In this new, weird time, IPaintMyMind like most smaller nonprofits is thinking critically about how to best navigate a year that has quickly gone pear-shaped. While all of us have had to adapt on every level as individuals and families, businesses and nonprofits are also feeling the squeeze of an economy that has been halted by Covid-19.
As an Executive at a small nonprofit, I can speak from personal experience as to what we’ve implemented in an effort to ensure our sustainability and survival, throughout this year and beyond.
As the public health crisis is addressed, we’ve attempted to stay in touch with clients and partners while understanding everyone is worried about their basic needs & bottom lines. But we’ve also noticed a lot of reactivity exhibited by companies and organizations, as if needing to beat others to the punch.
To make sure our energy was focused on the highest value items, we’ve come up with a plan that has helped us put things in perspective. All we can do is our best with the things we can actually control. The following points address how small nonprofits can avoid spinning their wheels in a time of uncertainty.
Just, Stop. Everything.
At least for a little bit. Nonprofits are notorious for having staff working in multiple areas, operating on a shoestring budget, and doing more with less. Your scrappiness and grit is to be admired, but for right now, just stop, everything. The last 4-8 weeks has seen a lot of nonprofits pivoting quickly, moving fast to launch new things, all while people are more concerned with primal, baseline concerns.
At IPMM, we also struggled with the balance between support & noise, finding that it felt right to stop, reflect, and think more about real-time solutions for our partners and clients, not positioning a new offering in a communication habitat that is increasingly crowded.
Stopping to listen and beginning to understand what your constituents need right now is an important first step. Note: what you need to do might not be what you had planned on doing – but it might be! Be open to that discernment.
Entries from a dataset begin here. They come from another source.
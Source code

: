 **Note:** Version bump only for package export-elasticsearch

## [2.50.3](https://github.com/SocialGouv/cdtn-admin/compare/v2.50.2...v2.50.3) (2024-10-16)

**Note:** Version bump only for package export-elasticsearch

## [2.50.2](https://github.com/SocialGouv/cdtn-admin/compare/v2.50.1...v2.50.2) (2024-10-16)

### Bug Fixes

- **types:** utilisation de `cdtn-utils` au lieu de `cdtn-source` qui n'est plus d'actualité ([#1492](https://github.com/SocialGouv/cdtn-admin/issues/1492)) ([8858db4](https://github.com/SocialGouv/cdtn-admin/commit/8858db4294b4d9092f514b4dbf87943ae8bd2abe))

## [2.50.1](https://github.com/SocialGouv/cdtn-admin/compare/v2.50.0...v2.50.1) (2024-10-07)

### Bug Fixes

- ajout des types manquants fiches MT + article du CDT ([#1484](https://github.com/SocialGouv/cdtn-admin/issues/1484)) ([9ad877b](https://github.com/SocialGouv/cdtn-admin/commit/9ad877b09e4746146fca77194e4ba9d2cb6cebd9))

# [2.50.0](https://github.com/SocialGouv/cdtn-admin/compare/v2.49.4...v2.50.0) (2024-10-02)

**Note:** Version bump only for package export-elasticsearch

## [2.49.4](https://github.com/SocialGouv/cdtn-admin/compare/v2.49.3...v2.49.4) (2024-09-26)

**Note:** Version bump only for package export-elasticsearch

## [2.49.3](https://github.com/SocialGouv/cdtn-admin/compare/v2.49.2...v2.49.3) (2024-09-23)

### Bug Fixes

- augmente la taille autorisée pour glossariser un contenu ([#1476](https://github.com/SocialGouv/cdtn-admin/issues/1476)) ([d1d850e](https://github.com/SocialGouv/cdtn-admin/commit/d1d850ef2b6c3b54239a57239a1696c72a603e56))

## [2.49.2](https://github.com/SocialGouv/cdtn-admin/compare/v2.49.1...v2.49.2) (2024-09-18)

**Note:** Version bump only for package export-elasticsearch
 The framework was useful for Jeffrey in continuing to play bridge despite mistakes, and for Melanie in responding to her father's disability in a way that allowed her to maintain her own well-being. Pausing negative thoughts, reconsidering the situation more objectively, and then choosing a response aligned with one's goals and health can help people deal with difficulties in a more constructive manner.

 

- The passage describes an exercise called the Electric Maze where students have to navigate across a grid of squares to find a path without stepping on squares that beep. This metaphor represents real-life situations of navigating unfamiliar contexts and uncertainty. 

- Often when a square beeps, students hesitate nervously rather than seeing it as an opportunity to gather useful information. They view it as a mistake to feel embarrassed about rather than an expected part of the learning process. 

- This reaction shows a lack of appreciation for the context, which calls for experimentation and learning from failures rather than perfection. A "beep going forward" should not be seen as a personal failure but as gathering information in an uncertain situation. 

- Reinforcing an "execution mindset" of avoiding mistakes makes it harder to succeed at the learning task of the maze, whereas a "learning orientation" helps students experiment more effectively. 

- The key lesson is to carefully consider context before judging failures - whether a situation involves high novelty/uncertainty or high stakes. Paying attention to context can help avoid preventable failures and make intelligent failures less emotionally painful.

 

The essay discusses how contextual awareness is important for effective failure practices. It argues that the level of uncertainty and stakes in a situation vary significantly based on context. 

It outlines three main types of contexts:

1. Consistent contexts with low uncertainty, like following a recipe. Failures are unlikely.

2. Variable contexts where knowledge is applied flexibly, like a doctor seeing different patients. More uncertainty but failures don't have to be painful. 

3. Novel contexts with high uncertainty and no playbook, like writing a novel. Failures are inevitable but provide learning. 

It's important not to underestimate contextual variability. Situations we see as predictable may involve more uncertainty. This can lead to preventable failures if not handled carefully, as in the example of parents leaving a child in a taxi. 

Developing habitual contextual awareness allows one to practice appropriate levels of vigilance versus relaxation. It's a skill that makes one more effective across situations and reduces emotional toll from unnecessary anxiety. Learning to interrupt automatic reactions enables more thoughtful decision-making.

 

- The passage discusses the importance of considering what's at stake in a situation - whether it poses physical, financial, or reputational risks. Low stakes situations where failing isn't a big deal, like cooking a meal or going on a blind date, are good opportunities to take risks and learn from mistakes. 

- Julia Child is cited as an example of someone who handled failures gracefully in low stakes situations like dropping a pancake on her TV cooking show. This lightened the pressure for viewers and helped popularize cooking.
Communicate Openly With Your Team
Employees are getting bad news daily, unemployment claims are through the roof, and everyone is living with a little bit of a cloud over their heads. Whether you need to let everyone go now or are in a really good place to weather the coronavirus storm, your team needs to know that.
They need to know how they might be affected and waiting to tell them isn’t doing them any favors. In the age of social media and the 46,000 ways to get in touch with someone, silence is deafening. Giving your team a realistic chance of pivoting with success if this means your organization is done, is the least you can do.